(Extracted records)
-- Opening Marker --

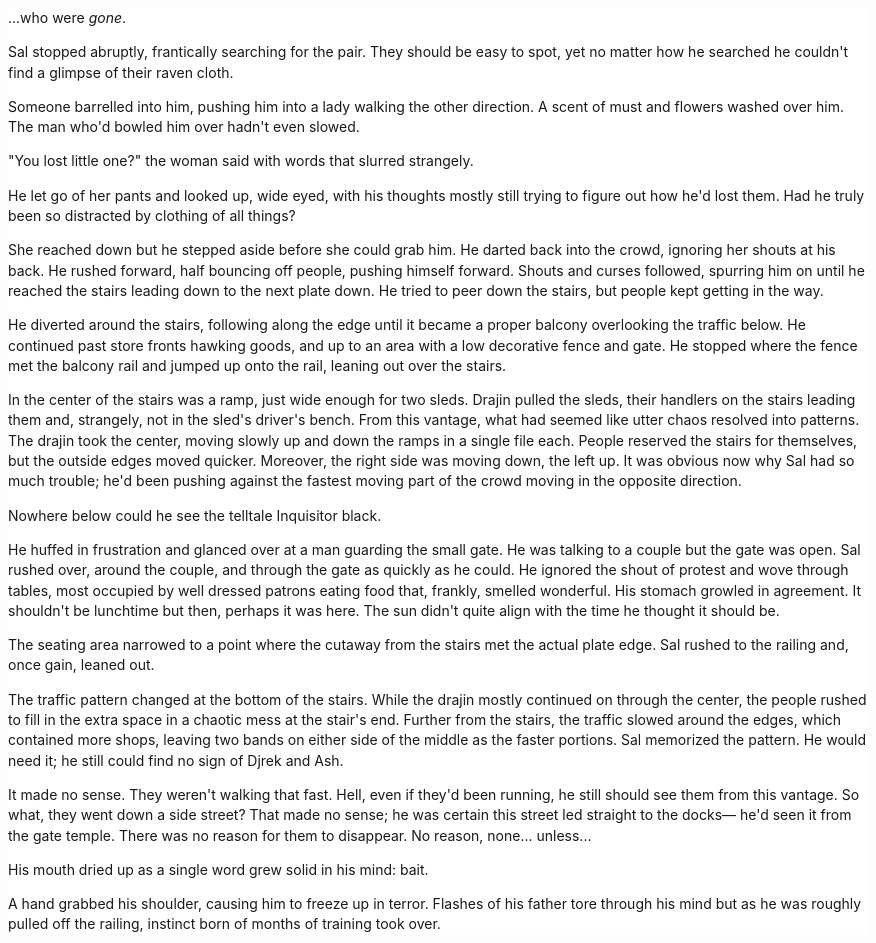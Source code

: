 ...who were _gone_.

Sal stopped abruptly, frantically searching for the pair. They should be easy to spot, yet no matter how he searched he couldn't find a glimpse of their raven cloth.

Someone barrelled into him, pushing him into a lady walking the other direction. A scent of must and flowers washed over him. The man who'd bowled him over hadn't even slowed.

"You lost little one?" the woman said with words that slurred strangely.

He let go of her pants and looked up, wide eyed, with his thoughts mostly still trying to figure out how he'd lost them. Had he truly been so distracted by clothing of all things?

She reached down but he stepped aside before she could grab him. He darted back into the crowd, ignoring her shouts at his back. He rushed forward, half bouncing off people, pushing himself forward. Shouts and curses followed, spurring him on until he reached the stairs leading down to the next plate down. He tried to peer down the stairs, but people kept getting in the way.

He diverted around the stairs, following along the edge until it became a proper balcony overlooking the traffic below. He continued past store fronts hawking goods, and up to an area with a low decorative fence and gate. He stopped where the fence met the balcony rail and jumped up onto the rail, leaning out over the stairs.

In the center of the stairs was a ramp, just wide enough for two sleds. Drajin pulled the sleds, their handlers on the stairs leading them and, strangely, not in the sled's driver's bench. From this vantage, what had seemed like utter chaos resolved into patterns. The drajin took the center, moving slowly up and down the ramps in a single file each. People reserved the stairs for themselves, but the outside edges moved quicker. Moreover, the right side was moving down, the left up. It was obvious now why Sal had so much trouble; he'd been pushing against the fastest moving part of the crowd moving in the opposite direction.

Nowhere below could he see the telltale Inquisitor black.

He huffed in frustration and glanced over at a man guarding the small gate. He was talking to a couple but the gate was open. Sal rushed over, around the couple, and through the gate as quickly as he could. He ignored the shout of protest and wove through tables, most occupied by well dressed patrons eating food that, frankly, smelled wonderful. His stomach growled in agreement. It shouldn't be lunchtime but then, perhaps it was here. The sun didn't quite align with the time he thought it should be.

The seating area narrowed to a point where the cutaway from the stairs met the actual plate edge. Sal rushed to the railing and, once gain, leaned out.

The traffic pattern changed at the bottom of the stairs. While the drajin mostly continued on through the center, the people rushed to fill in the extra space in a chaotic mess at the stair's end. Further from the stairs, the traffic slowed around the edges, which contained more shops, leaving two bands on either side of the middle as the faster portions. Sal memorized the pattern. He would need it; he still could find no sign of Djrek and Ash.

It made no sense. They weren't walking that fast. Hell, even if they'd been running, he still should see them from this vantage. So what, they went down a side street? That made no sense; he was certain this street led straight to the docks— he'd seen it from the gate temple. There was no reason for them to disappear. No reason, none... unless...

His mouth dried up as a single word grew solid in his mind: bait.

A hand grabbed his shoulder, causing him to freeze up in terror. Flashes of his father tore through his mind but as he was roughly pulled off the railing, instinct born of months of training took over.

-- Closing Marker --

> What the task asks
Copy out exactly the lines that run from the one holding "His mouth dried" through the end of the data above.

> Response area
His mouth dried up as a single word grew solid in his mind: bait.

A hand grabbed his shoulder, causing him to freeze up in terror. Flashes of his father tore through his mind but as he was roughly pulled off the railing, instinct born of months of training took over.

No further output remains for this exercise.